▶ [THE PROBLEM]: Only the lines from the one containing "##### 23 Membership of Maori Health Committee" through the last line of the material should be returned, each exactly as it stands.

▶ [PROVIDED RECORDS]:
---

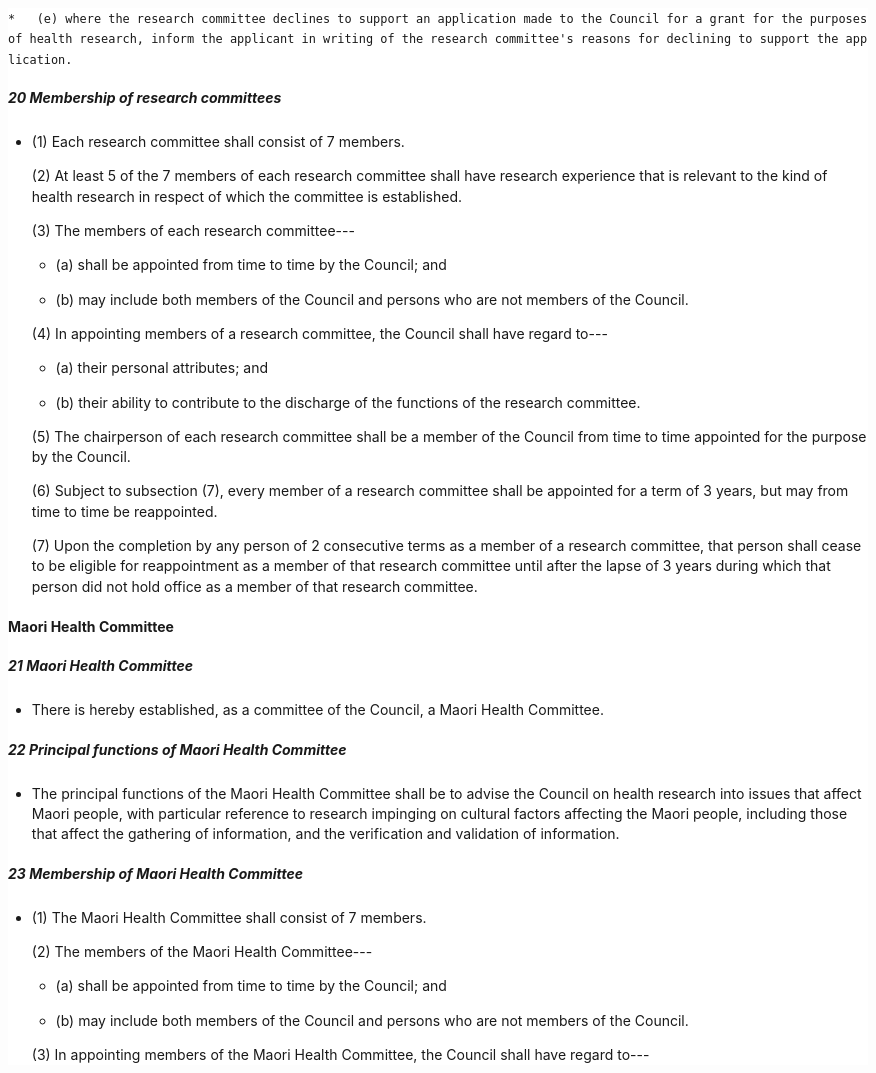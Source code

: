     *   (e) where the research committee declines to support an application made to the Council for a grant for the purposes of health research, inform the applicant in writing of the research committee's reasons for declining to support the application.
    
    

##### 20 Membership of research committees
    
*   (1) Each research committee shall consist of 7 members.
    
    (2) At least 5 of the 7 members of each research committee shall have research experience that is relevant to the kind of health research in respect of which the committee is established.
    
    (3) The members of each research committee---
        
    *   (a) shall be appointed from time to time by the Council; and
    
    *   (b) may include both members of the Council and persons who are not members of the Council.
    
    (4) In appointing members of a research committee, the Council shall have regard to---
        
    *   (a) their personal attributes; and
    
    *   (b) their ability to contribute to the discharge of the functions of the research committee.
    
    (5) The chairperson of each research committee shall be a member of the Council from time to time appointed for the purpose by the Council.
    
    (6) Subject to subsection (7), every member of a research committee shall be appointed for a term of 3 years, but may from time to time be reappointed.
    
    (7) Upon the completion by any person of 2 consecutive terms as a member of a research committee, that person shall cease to be eligible for reappointment as a member of that research committee until after the lapse of 3 years during which that person did not hold office as a member of that research committee.

#### Maori Health Committee

##### 21 Maori Health Committee
    
*   There is hereby established, as a committee of the Council, a Maori Health Committee.

##### 22 Principal functions of Maori Health Committee
    
*   The principal functions of the Maori Health Committee shall be to advise the Council on health research into issues that affect Maori people, with particular reference to research impinging on cultural factors affecting the Maori people, including those that affect the gathering of information, and the verification and validation of information.

##### 23 Membership of Maori Health Committee
    
*   (1) The Maori Health Committee shall consist of 7 members.
    
    (2) The members of the Maori Health Committee---
        
    *   (a) shall be appointed from time to time by the Council; and
    
    *   (b) may include both members of the Council and persons who are not members of the Council.
    
    (3) In appointing members of the Maori Health Committee, the Council shall have regard to---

---

▶ [TASK ANSWER]:
##### 23 Membership of Maori Health Committee
    
*   (1) The Maori Health Committee shall consist of 7 members.
    
    (2) The members of the Maori Health Committee---
        
    *   (a) shall be appointed from time to time by the Council; and
    
    *   (b) may include both members of the Council and persons who are not members of the Council.
    
    (3) In appointing members of the Maori Health Committee, the Council shall have regard to---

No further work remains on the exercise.